Mundelein High School theater students received quite the thrill an hour before their final performance Saturday of "Trust," when their teacher told them that David Schwimmer, who wrote the play and also starred on "Friends," would be in the audience.

Theater teacher Jonathan Meier said he had told the students that Schwimmer, who had corresponded with Meier since first giving them permission to put on the play, would try to make it to one of the performances but was unsure it would fit his schedule.

Meier said Schwimmer told him just two hours before the show that his plane had landed in Chicago and that he was on his way.

Meier said having Schwimmer there was a wonderful experience for his students. After the performance Schwimmer spoke to the cast, offering praise and feedback.

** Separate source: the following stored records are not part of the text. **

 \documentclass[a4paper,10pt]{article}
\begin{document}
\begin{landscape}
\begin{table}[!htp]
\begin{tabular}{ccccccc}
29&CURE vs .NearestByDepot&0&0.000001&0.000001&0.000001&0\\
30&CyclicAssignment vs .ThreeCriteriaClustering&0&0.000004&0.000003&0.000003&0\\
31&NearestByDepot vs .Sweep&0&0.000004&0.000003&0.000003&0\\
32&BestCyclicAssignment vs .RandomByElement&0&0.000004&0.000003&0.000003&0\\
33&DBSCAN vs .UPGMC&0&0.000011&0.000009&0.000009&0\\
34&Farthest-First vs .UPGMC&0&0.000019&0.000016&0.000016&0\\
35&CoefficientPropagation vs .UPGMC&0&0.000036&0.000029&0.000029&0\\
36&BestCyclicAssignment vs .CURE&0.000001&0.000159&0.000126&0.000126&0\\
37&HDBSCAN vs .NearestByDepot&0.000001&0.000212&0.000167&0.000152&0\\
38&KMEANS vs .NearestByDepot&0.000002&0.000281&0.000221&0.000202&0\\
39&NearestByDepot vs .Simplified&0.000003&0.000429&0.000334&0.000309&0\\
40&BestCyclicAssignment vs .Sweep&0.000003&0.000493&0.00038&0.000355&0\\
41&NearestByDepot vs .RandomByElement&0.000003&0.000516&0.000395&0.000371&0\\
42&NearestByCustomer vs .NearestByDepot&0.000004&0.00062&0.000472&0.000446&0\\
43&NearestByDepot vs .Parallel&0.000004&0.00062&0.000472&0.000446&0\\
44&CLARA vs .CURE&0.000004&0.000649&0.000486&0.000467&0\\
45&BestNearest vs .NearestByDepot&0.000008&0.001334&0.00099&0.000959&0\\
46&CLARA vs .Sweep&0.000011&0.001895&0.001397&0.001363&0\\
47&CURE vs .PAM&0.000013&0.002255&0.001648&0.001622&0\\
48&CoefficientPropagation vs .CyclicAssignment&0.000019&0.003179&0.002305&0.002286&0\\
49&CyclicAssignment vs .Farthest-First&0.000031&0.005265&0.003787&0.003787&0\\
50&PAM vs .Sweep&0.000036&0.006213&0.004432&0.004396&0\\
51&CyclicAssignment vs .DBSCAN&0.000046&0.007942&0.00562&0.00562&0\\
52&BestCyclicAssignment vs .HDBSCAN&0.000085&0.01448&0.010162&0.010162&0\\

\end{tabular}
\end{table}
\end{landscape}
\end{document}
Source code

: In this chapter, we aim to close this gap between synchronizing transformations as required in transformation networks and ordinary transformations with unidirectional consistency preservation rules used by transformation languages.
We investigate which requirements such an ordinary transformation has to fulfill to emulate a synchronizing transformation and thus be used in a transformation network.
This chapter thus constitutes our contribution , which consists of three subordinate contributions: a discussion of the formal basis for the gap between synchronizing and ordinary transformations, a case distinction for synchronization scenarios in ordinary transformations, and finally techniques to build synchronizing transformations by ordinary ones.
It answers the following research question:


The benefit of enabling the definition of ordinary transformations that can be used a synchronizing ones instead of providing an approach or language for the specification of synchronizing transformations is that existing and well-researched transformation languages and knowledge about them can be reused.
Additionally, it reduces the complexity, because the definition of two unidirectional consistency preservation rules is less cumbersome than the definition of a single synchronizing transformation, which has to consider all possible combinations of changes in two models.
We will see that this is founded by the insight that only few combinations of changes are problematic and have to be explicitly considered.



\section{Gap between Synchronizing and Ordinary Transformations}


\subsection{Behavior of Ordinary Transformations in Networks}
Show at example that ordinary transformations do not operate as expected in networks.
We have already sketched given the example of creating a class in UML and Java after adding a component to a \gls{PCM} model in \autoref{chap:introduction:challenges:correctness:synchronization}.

"It was a once-in-a-lifetime experience," Meier said. "My feet still haven't hit the ground."

"Trust" had only been performed once before, in 2010 by the Lookingglass Theatre Company in Chicago, which Schwimmer co-founded.

Meier's wife, Jill Meier, worked with Schwimmer at the Lookingglass Theater, and over the years they have become friends. Meier said when he asked Schwimmer if they could perform the play, Schwimmer sent him the file from his computer because that's the only copy of the script out there.

The play is about a teenager, named Anne Cameron, manipulated into a sexual relationship with a man she meets on the Internet.

Phillip A. Smith, an actor from Lookingglass, also attended the play with Schwimmer. Smith played the part of the girl's father, one of the lead roles, in 2010.

Unlike Schwimmer, it was Smith's second time seeing the Mundelein high schoolers at work. Smith and fellow Lookingglass Theatre actor Alison Torem, who played the role of Anne Cameron in 2010, hosted a workshop with the cast and crew in Chicago a few weeks before opening night.

Meier said the professional actors gave the teens excellent notes on how to put on the play. He added that Torem exchanged emails with Patricia Roques, the high school actress playing the role of Anne Cameron, in the days leading up to opening night.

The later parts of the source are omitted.